__Records for the exercise__:
________________________

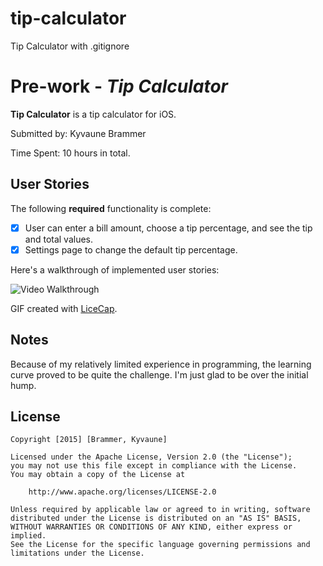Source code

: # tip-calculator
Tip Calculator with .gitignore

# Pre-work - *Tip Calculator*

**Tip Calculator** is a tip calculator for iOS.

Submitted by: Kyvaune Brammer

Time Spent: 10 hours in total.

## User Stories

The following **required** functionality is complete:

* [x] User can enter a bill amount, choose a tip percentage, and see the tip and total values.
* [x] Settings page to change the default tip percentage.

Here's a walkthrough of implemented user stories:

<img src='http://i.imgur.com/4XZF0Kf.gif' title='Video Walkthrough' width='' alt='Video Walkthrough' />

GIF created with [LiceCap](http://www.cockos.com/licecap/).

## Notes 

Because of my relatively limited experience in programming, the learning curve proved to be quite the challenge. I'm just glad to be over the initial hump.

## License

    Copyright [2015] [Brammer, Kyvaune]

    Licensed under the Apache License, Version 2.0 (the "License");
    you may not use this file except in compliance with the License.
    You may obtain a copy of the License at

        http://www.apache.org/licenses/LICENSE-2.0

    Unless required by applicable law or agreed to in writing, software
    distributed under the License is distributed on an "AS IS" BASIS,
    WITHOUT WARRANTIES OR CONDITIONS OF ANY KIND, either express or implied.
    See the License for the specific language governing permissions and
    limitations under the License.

________________________

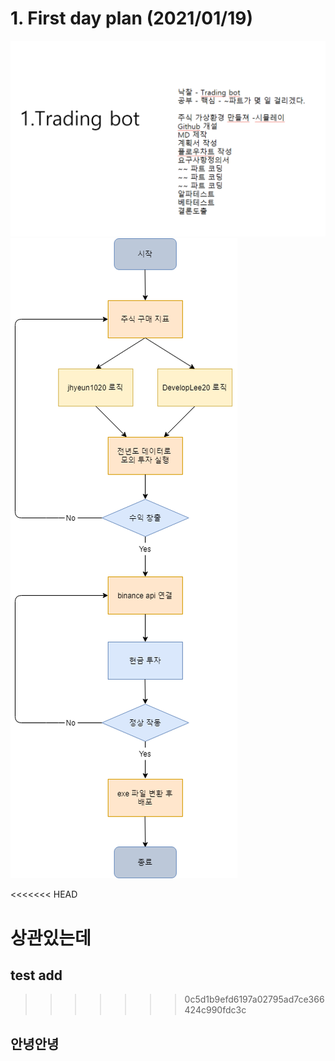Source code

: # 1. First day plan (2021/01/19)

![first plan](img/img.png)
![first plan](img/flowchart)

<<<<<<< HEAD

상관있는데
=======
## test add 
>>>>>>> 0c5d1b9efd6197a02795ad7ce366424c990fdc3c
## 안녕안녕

________________________

__Work task__:
Write down exactly the span of lines above from the one containing "Licensed under the" to the one containing "limitations under the License.", both ends included.

__Completed exercise__:
    Licensed under the Apache License, Version 2.0 (the "License");
    you may not use this file except in compliance with the License.
    You may obtain a copy of the License at

        http://www.apache.org/licenses/LICENSE-2.0

    Unless required by applicable law or agreed to in writing, software
    distributed under the License is distributed on an "AS IS" BASIS,
    WITHOUT WARRANTIES OR CONDITIONS OF ANY KIND, either express or implied.
    See the License for the specific language governing permissions and
    limitations under the License.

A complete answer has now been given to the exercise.